Activity of Peptides Representing Homologous Domains Occurring of Proteins from Plants and Animals-- Csp-related proteins are common to all eubacteria and they usually form a small family of proteins that include both cold-inducible and noninducible members (24). The domain containing the RNP-1 motif is conserved also in many eukaryotic proteins that bind to RNA or DNA. Examples for proteins with this so-called CSD include human and animal transcription factors recognizing the Y-box sequence and glycine-rich RNA-binding proteins occurring in plants (see Supplementary Materials for gene structure and alignment with bacterial CSPs). Peptides corresponding to the homologues of a human Y-box protein and a Gly-rich protein from Nicotiana sylvestris were synthesized and tested for activity. The csp15 homologue from the human Y-box protein was inactive whereas the peptide representing N. sylvestris sequence induced responses with an EC50 of 300 nM and was thus ~1000-fold less active than the csp15 representing the bacterial sequence (Fig. 5).

Responses Induced by CSP in Different Plant Species-- We examined cell cultures derived from other plant species for alkalinization in response to CSP-related elicitors. Responses with characteristics similar to the ones of the tobacco line 275N were observed also with a second line of tobacco, originating from a plant of the variety SR1, with a cell line derived from potato and a cell culture from L. peruvianum (data not shown). In contrast, no responses could be detected in the cell culture line msk8, originally derived from a cross of Lycopersicon esculentum with L. peruvianum, and in cell lines from A. thaliana and rice (data not shown). Negative results with particular lines of cell cultures do not allow concluding on the absence of a perception system in the corresponding plant species because this perception system might be not expressed or might have been lost during the years of growth in vitro.

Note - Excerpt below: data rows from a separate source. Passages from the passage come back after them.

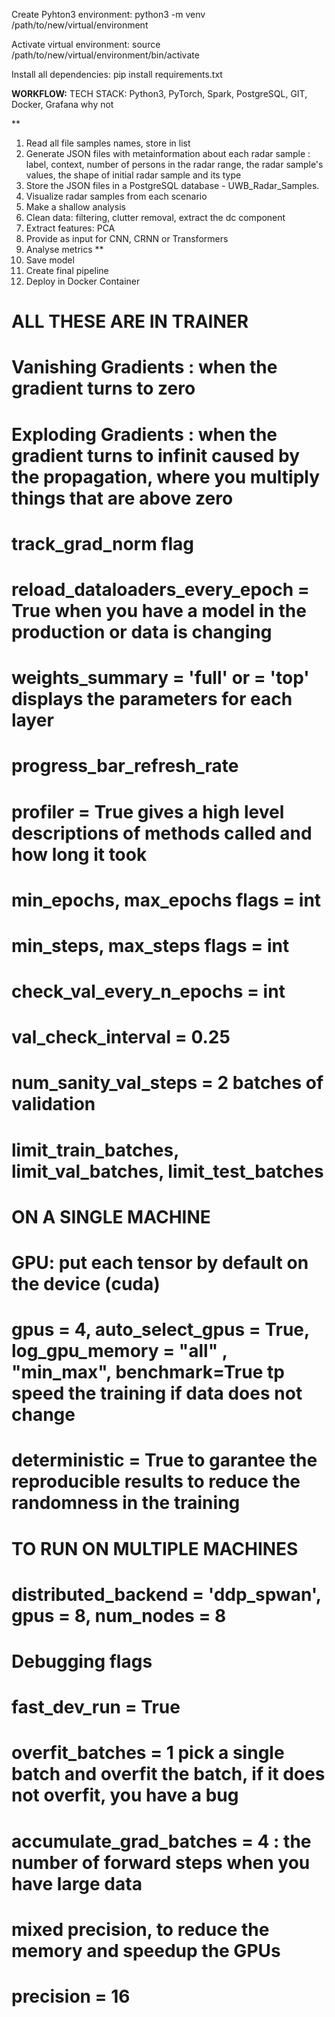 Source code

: Create Pyhton3 environment:
python3 -m venv /path/to/new/virtual/environment

Activate virtual environment:
source /path/to/new/virtual/environment/bin/activate

Install all dependencies:
pip install requirements.txt


**WORKFLOW:**
TECH STACK: Python3, PyTorch, Spark, PostgreSQL, GIT, Docker, Grafana why not 

**
1. Read all file samples names, store in list
2. Generate JSON files with metainformation about each
 radar sample : label, context, number of persons in the radar range, the radar sample's values,
 the shape of initial radar sample and its type
3. Store the JSON files in a PostgreSQL database - UWB_Radar_Samples.
4. Visualize radar samples from each scenario
5. Make a shallow analysis 
6. Clean data: filtering, clutter removal, extract the dc component 
7. Extract features: PCA 
8. Provide as input for CNN, CRNN or Transformers 
9. Analyse metrics 
**
10. Save model 
11. Create final pipeline
12. Deploy in Docker Container



# ALL THESE ARE IN TRAINER 

# Vanishing Gradients : when the gradient turns to zero
# Exploding Gradients : when the gradient turns to infinit caused by the propagation, where you multiply things that are above zero
# track_grad_norm flag
# reload_dataloaders_every_epoch = True when you have a model in the production or data is changing
# weights_summary = 'full' or = 'top' displays the parameters for each layer 
# progress_bar_refresh_rate 
# profiler = True gives a high level descriptions of methods called and how long it took 
# min_epochs, max_epochs flags = int
# min_steps, max_steps flags = int
# check_val_every_n_epochs = int
# val_check_interval = 0.25 
# num_sanity_val_steps = 2 batches of validation 
# limit_train_batches, limit_val_batches, limit_test_batches
# ON A SINGLE MACHINE 
# GPU: put each tensor by default on the device (cuda)
# gpus = 4, auto_select_gpus = True, log_gpu_memory = "all" , "min_max", benchmark=True tp speed the training if data does not change
# deterministic = True to garantee the reproducible results to reduce the randomness in the training 
# TO RUN ON MULTIPLE MACHINES
# distributed_backend = 'ddp_spwan', gpus = 8, num_nodes = 8
# Debugging flags 
# fast_dev_run = True 
# overfit_batches = 1 pick  a single batch and overfit the batch, if it does not overfit, you have a bug
# accumulate_grad_batches = 4 : the number of forward steps when you have large data 
# mixed precision,  to reduce the memory and speedup the GPUs
# precision = 16
#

Induced release of active oxygen species, an oxidative burst, and increased biosynthesis of the stress hormone ethylene are responses characteristic for plants under attack by pathogens or treated by elicitor preparations (6, 25). We used these responses to monitor responsiveness toward CSP-derived elicitors in leaf tissues from different plant species. As exemplified in Fig. 7 for leaf tissue from tomato, a rapid, significant increase in ethylene biosynthesis and in active oxygen species was observed after treatment with csp15 but not after treatment with the same dose of csp15-Nsyl. Similarly, clear CSP-dependent induction of ethylene biosynthesis and oxidative burst was observed in tobacco and several other solanaceous plants including potato (Solanum tuberosum), Solanum dulcamara, Scopolia carniolica, and Mandragora officinarum. In contrast, no response could be detected from leaf tissue and cell cultures of A. thaliana, cucumber, and rice. Also, no signs of a hypersensitivity response could be detected after injection of CSP peptides to leaves of tobacco or tomato (data not shown). In summary, a perception system for CSP-related elicitors is common to solanaceous plants but has not yet been found outside of this plant family.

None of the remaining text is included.